───── GIVEN ENTRIES ─────

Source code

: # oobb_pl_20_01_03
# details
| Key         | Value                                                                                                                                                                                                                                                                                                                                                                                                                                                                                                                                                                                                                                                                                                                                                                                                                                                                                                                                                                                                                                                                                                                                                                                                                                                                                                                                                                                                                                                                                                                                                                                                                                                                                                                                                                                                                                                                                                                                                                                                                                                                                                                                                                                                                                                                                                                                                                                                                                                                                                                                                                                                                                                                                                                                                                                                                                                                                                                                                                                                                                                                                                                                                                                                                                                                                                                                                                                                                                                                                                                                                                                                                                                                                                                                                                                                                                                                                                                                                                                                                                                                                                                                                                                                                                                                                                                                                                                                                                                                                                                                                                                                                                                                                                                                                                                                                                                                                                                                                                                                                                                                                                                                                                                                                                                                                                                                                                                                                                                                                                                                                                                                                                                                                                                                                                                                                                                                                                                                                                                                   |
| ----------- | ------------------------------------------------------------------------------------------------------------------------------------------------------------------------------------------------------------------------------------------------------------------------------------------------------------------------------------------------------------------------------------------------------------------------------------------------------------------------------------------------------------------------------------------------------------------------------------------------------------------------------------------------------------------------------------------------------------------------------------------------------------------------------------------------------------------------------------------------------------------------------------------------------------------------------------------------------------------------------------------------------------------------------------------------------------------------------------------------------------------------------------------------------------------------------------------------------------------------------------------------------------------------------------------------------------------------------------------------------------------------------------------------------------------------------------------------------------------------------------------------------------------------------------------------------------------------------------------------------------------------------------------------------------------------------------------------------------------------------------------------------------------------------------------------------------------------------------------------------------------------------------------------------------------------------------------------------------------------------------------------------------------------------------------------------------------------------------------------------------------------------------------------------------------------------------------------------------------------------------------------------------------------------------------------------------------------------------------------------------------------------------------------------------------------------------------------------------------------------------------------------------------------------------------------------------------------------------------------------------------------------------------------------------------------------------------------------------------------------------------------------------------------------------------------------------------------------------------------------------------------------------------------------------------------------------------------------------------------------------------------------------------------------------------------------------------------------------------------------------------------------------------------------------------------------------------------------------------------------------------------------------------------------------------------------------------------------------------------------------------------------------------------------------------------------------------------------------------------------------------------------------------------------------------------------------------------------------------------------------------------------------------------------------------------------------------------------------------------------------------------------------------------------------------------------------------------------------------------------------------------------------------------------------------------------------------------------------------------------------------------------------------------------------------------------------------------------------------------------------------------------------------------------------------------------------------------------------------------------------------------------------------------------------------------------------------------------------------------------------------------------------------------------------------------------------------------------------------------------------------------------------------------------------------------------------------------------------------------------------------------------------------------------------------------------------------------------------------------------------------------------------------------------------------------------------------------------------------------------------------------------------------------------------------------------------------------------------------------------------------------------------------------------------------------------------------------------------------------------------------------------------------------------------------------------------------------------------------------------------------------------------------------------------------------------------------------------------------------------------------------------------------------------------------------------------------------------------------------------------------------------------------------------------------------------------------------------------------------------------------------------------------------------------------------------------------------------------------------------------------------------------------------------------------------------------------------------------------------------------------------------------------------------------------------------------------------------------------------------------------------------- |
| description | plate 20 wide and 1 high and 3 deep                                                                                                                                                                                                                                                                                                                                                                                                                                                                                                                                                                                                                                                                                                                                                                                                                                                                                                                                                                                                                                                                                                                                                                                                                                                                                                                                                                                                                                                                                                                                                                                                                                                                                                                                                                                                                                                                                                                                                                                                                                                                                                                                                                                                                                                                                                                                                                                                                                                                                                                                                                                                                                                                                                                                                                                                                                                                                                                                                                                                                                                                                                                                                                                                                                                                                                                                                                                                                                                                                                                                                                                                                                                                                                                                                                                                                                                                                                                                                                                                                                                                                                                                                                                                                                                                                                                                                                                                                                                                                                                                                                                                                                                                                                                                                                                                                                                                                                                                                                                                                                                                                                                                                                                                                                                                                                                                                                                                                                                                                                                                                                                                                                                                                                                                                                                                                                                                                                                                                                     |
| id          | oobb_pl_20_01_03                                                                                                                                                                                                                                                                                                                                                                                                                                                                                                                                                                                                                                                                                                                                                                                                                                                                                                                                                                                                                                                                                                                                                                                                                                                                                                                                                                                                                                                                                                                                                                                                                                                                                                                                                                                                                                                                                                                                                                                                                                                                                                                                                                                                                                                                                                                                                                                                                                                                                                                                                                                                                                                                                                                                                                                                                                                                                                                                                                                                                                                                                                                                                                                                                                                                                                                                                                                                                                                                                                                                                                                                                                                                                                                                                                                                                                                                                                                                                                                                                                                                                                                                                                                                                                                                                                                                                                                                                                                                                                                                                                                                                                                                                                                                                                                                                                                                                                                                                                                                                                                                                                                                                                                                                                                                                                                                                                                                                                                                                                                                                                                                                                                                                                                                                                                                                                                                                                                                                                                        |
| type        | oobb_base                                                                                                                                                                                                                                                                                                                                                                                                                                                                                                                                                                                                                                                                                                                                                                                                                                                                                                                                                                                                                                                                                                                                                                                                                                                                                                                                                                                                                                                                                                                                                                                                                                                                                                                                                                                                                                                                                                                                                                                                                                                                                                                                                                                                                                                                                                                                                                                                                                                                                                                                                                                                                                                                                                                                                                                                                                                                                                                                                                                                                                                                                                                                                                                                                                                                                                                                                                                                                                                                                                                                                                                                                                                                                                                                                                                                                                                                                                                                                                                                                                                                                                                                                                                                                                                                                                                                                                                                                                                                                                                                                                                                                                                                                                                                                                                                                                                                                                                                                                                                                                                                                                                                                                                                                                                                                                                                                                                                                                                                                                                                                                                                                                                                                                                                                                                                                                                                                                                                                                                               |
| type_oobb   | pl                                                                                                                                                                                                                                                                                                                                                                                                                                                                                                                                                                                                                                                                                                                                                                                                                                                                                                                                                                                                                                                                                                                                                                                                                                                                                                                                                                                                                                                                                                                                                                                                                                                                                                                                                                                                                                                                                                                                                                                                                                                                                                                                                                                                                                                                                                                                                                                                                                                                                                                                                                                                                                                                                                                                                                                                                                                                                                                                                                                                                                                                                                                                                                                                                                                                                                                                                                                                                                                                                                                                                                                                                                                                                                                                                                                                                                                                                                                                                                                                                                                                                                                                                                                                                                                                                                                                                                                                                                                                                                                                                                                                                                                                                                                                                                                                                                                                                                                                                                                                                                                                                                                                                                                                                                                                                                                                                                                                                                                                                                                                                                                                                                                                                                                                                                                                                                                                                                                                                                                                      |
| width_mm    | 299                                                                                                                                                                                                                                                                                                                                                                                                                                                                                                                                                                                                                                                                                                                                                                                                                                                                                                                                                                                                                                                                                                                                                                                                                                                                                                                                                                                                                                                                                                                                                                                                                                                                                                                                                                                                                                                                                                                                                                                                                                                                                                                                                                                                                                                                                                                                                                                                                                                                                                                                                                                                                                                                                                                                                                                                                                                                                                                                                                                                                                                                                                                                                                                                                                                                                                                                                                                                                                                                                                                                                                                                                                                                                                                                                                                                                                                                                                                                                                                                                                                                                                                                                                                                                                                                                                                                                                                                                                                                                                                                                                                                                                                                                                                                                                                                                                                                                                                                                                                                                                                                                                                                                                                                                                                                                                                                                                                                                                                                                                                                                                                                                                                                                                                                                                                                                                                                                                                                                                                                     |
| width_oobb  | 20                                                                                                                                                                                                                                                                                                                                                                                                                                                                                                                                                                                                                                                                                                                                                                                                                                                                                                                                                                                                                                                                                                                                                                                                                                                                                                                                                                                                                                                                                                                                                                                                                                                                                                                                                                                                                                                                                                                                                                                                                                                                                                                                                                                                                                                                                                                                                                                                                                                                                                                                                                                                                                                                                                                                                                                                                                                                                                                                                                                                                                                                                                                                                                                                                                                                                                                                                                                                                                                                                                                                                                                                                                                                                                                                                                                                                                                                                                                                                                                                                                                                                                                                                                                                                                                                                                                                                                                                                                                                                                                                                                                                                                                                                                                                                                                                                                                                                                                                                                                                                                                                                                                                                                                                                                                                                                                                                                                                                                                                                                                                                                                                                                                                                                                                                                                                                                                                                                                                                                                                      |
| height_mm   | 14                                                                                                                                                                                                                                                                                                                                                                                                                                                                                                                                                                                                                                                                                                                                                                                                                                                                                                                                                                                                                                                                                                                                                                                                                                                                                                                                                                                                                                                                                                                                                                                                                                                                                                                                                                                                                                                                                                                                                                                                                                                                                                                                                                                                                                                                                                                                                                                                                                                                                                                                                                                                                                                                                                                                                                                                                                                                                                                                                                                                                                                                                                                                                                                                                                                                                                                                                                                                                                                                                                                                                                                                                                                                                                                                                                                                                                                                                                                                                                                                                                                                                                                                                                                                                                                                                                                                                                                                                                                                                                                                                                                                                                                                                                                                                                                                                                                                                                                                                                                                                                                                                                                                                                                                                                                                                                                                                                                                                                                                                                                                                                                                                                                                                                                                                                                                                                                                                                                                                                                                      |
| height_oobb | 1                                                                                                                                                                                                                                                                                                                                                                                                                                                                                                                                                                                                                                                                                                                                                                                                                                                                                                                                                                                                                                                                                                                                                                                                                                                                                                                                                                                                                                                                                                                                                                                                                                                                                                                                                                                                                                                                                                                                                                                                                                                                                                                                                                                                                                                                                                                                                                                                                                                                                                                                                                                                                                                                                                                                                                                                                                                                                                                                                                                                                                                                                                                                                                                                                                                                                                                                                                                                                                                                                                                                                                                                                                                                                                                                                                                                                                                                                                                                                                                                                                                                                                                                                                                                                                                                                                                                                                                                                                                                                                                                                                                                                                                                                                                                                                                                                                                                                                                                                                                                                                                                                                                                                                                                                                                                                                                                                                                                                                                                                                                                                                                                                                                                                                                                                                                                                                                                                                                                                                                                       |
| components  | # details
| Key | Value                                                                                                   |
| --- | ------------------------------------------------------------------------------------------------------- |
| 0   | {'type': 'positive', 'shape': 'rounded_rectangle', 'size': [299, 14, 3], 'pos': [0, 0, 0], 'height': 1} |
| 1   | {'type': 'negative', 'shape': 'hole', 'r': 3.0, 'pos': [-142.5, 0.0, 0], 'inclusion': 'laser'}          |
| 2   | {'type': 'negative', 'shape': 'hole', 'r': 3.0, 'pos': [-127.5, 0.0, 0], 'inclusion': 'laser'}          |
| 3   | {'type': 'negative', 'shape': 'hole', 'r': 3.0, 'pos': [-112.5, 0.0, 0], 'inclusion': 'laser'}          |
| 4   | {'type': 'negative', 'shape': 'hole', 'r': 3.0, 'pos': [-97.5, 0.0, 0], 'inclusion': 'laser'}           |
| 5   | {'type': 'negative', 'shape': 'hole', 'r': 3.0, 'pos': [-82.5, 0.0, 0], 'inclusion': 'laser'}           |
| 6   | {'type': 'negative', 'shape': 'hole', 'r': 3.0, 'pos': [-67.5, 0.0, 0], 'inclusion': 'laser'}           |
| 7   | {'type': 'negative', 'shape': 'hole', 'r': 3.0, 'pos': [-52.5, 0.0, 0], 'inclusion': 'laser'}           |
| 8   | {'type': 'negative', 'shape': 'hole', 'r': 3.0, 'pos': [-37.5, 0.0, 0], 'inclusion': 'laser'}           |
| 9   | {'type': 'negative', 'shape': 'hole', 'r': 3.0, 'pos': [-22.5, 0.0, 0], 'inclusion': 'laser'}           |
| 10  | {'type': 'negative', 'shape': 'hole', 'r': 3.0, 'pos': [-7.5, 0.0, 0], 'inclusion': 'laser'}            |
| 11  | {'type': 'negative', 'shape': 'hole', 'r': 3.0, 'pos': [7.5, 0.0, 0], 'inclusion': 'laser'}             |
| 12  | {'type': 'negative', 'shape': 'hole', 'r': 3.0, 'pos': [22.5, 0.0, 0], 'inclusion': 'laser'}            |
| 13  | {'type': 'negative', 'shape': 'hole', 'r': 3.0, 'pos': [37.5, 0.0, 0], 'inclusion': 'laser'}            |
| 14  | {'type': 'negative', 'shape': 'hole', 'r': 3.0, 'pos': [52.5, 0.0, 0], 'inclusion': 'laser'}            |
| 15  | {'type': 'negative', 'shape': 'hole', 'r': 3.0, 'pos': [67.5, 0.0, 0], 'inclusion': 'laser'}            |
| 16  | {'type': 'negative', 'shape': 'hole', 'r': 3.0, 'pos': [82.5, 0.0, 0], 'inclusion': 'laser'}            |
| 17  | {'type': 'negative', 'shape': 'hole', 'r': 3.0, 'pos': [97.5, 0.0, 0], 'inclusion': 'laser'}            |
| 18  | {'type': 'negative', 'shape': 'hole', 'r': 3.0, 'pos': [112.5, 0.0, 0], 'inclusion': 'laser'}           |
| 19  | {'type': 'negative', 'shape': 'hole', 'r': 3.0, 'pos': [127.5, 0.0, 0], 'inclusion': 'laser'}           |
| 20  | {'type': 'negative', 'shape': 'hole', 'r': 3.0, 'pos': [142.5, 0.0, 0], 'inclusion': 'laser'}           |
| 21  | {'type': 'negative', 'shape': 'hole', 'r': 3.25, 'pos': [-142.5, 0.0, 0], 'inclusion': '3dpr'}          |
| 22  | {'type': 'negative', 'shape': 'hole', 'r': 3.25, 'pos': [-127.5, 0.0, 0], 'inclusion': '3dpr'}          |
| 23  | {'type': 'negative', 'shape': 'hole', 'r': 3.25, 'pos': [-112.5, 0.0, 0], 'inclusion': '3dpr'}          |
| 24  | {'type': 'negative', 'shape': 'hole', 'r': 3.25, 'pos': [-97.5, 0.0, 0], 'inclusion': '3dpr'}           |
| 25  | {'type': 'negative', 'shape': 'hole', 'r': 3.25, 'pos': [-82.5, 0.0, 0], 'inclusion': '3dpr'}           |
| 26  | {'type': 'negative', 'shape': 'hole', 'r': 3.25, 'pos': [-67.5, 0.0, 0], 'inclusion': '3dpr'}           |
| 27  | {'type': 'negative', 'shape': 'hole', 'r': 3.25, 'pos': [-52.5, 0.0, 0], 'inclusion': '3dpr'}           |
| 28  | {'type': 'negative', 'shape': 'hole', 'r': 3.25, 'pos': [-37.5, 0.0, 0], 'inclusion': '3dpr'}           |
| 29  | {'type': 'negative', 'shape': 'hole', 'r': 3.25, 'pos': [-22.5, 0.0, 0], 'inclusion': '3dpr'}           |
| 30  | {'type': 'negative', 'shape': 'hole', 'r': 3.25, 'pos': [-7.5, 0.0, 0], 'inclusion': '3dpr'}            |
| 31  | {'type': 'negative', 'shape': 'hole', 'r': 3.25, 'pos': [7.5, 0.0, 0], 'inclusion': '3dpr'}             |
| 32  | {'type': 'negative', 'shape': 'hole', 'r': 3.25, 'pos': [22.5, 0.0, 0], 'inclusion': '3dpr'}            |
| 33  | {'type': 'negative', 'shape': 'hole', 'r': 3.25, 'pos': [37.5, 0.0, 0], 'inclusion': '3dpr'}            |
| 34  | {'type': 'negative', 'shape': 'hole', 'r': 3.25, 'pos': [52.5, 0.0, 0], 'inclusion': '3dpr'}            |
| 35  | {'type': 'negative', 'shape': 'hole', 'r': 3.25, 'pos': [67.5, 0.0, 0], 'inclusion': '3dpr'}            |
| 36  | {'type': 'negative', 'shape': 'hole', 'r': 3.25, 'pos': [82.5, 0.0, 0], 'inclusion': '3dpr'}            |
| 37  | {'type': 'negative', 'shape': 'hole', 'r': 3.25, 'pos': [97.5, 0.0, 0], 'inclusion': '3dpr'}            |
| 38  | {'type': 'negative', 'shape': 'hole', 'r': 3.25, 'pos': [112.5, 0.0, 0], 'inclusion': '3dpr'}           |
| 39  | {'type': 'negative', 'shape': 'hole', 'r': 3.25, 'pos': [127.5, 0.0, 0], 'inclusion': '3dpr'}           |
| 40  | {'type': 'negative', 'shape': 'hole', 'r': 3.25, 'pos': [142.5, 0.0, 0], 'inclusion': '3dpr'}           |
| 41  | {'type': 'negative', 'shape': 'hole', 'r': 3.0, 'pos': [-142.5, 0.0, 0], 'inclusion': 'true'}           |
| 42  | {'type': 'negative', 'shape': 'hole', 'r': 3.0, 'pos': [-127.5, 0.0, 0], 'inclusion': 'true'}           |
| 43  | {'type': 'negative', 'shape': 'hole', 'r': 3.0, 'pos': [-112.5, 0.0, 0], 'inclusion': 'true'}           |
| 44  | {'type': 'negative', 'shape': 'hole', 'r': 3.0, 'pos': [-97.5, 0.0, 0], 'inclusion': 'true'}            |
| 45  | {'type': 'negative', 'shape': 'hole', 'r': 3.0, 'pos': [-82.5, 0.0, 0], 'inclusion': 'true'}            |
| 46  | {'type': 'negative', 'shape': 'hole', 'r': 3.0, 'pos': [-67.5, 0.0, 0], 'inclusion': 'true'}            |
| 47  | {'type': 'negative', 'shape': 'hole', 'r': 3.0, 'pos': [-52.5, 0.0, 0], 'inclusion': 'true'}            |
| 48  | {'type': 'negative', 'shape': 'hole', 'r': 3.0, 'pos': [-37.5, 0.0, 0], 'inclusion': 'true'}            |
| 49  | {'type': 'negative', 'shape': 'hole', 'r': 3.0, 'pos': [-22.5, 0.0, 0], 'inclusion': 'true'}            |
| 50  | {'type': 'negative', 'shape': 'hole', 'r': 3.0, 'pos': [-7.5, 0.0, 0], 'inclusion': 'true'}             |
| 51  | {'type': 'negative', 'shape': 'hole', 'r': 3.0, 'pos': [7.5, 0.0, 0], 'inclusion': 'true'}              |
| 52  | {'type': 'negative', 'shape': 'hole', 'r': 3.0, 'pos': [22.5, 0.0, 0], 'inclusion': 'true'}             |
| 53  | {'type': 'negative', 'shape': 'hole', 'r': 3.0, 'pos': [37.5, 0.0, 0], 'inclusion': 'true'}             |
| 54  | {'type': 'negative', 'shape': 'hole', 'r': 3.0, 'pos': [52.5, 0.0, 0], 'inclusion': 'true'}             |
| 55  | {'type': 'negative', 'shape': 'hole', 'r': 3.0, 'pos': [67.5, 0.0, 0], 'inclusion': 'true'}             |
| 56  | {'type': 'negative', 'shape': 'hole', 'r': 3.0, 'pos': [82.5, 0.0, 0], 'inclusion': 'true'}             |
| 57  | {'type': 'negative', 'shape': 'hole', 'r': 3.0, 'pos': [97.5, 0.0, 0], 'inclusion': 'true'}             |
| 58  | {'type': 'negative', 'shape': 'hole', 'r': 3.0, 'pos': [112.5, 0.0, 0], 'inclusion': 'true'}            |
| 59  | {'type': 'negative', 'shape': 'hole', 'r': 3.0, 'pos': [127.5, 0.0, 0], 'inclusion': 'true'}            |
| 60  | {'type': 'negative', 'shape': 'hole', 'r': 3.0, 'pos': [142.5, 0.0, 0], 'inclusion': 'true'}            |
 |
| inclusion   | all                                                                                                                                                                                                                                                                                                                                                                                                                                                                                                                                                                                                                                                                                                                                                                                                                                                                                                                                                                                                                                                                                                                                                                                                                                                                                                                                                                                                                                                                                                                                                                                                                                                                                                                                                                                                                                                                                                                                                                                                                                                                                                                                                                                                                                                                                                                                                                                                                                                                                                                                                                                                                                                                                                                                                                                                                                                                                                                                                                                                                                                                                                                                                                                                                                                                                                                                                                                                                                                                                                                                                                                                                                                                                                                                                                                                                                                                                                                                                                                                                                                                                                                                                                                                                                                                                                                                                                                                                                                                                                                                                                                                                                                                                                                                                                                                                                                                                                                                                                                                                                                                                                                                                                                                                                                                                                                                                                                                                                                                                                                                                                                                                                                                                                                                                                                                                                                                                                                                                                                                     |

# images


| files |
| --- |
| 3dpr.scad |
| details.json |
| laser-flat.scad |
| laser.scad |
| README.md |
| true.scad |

─────

PROBLEM REQUIREMENTS: Look over the records above and say how many lines hold the word "scad", giving the number alone.

ANSWER TO THE PROBLEM: 4